Month Two of the seven month fast started this week. It's clothing month and we're wearing only 7 articles of clothing for the month. We've played it fast & loose with the definition of "article" so here's my seven:
1. my black skirt
2. my blue Heart for Africa shirt
3. a lilac v-neck "nice" t-shirt
4. black yoga pants
5. black running shorts
6. Bathing suit and cover up (because we are at the pool most every day)
7. Shoes: running shoes and my pink flops (we all decided two pairs of shoes could count as one).
That's it. No jewelry other than my wedding ring. It's funny how many times I've reached for earrings over the past few days.
So here's what happened to me this morning. I was getting ready to go out with Streetwatch and check in on some of my homeless friends and I realized I hadn't put my Streetwatch shirt on my list. I don't HAVE to wear the shirt but I think it's really helpful when I'm walking up to a tent city that they can see it big on my shirt before they recognize me. And helpful when I'm walking up to someone on the sidewalk. Sort of a safety measure for them and for me. So I decided on day three of the fast that it was okay to break the rules and wear my Streetwatch shirt. I'll have to talk to my "council" about that! :)
But anyway, I put on my black Streetwatch shirt and then I have a predicament. I prefer to wear long pants to do homeless outreach. I never know where I'll end up - I might be out in the woods for awhile. Regardless, my options were black yoga pants, black running shorts or black skirt to go with my black t-shirt. I went with the pants and I looked like a mime... or maybe someone who changes the scenery during a play.
What's interesting is how much energy I put into fretting over the fact that I was going to go out and do homeless outreach while wearing an outfit that I didn't like.

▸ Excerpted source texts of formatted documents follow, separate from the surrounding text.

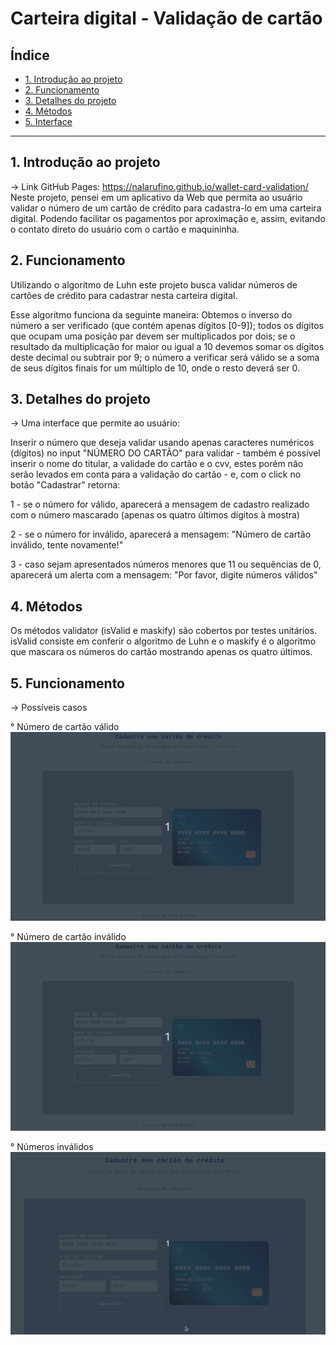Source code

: # Carteira digital - Validação de cartão

## Índice

* [1. Introdução ao projeto](#1-introdução)
* [2. Funcionamento](#2-funcionamento)
* [3. Detalhes do projeto](#3-detalhes-do-projeto)
* [4. Métodos](#4-métodos)
* [5. Interface](#5-interface)

***

## 1. Introdução ao projeto
-> Link GitHub Pages: https://nalarufino.github.io/wallet-card-validation/
Neste projeto, pensei em um aplicativo da Web que permita ao usuário validar o número de um cartão de crédito para cadastra-lo em uma carteira digital. Podendo facilitar os pagamentos por aproximação e, assim, evitando o contato direto do usuário com o cartão e maquininha.

## 2. Funcionamento

Utilizando o algoritmo de Luhn este projeto busca validar números de cartões de crédito para cadastrar nesta carteira digital.

Esse algoritmo funciona da seguinte maneira: Obtemos o inverso do número a ser verificado (que contém apenas dígitos [0-9]); todos os dígitos que ocupam uma posição par devem ser multiplicados por dois; se o resultado da multiplicação for maior ou igual a 10 devemos somar os dígitos deste decimal ou subtrair por 9; o número a verificar será válido se a soma de seus dígitos finais for um múltiplo de 10, onde o resto deverá ser 0.

## 3. Detalhes do projeto

-> Uma interface que permite ao usuário:

Inserir o número que deseja validar usando apenas caracteres numéricos (dígitos) no input "NÚMERO DO CARTÃO" para validar - também é possível inserir o nome do titular, a validade do cartão e o cvv, estes porém não serão levados em conta para a validação do cartão - e, com o click no botão "Cadastrar" retorna:

1 - se o número for válido, aparecerá a mensagem de cadastro realizado com o número mascarado (apenas os quatro últimos dígitos à mostra)

2 - se o número for inválido, aparecerá a mensagem: "Número de cartão inválido, tente novamente!"

3 - caso sejam apresentados números menores que 11 ou sequências de 0, aparecerá um alerta com a mensagem: "Por favor, digite números válidos"

## 4. Métodos

Os métodos validator (isValid e maskify) são cobertos por testes unitários.
isValid consiste em conferir o algoritmo de Luhn e o maskify é o algoritmo que mascara os números do cartão mostrando apenas os quatro últimos.

## 5. Funcionamento

-> Possíveis casos

° Número de cartão válido
<img class="valid" src="valid-card.gif" title="valid">

° Número de cartão inválido
<img class="invalid" src="invalid-card.gif" title="valid">

° Números inválidos
<img class="invalid-number" src="invalid-number.gif" title="invalid-number">

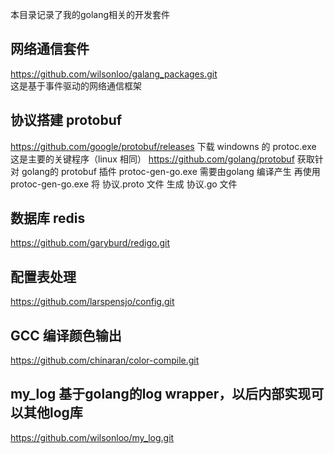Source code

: 本目录记录了我的golang相关的开发套件

## 网络通信套件
  https://github.com/wilsonloo/galang_packages.git <br/>
  这是基于事件驱动的网络通信框架
  
## 协议搭建 protobuf
  https://github.com/google/protobuf/releases 下载 windowns 的 protoc.exe 这是主要的关键程序（linux 相同）
  https://github.com/golang/protobuf 获取针对 golang的 protobuf 插件 protoc-gen-go.exe 需要由golang 编译产生
  再使用 protoc-gen-go.exe 将 协议.proto 文件 生成 协议.go 文件

## 数据库 redis
  https://github.com/garyburd/redigo.git

## 配置表处理
  https://github.com/larspensjo/config.git

## GCC 编译颜色输出
  https://github.com/chinaran/color-compile.git

## my_log 基于golang的log wrapper，以后内部实现可以其他log库
  https://github.com/wilsonloo/my_log.git
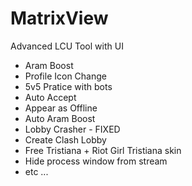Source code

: # MatrixView
Advanced LCU Tool with UI
- Aram Boost
- Profile Icon Change
- 5v5 Pratice with bots
- Auto Accept
- Appear as Offline
- Auto Aram Boost
- Lobby Crasher - FIXED
- Create Clash Lobby
- Free Tristiana + Riot Girl Tristiana skin
- Hide process window from stream
- etc ...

There was nothing wrong with my outfit practically... I just felt like a mime.
I am just soooo human. The irony of worrying about what I was wearing to go hang out with my friends who HAVE NO PLACE TO LIVE was not lost on me. I would have told you that I'm not vain. That I am really not into clothes. But today I had to face my own vanity. It's not pretty.
Today I thank God for the lesson, for the opportunity to see a part of me that is not at all like Jesus and have the chance to fix it.
And just to share a little bit about how God provides... I wasn't sure how many folks are at the tent city right now - a few folks have left so I didn't count exactly how many food bags we would need. We just packed some up and hoped for the best. Turned out we had EXACTLY the number we needed. I know that's a tiny detail... but my God cares about the details. :)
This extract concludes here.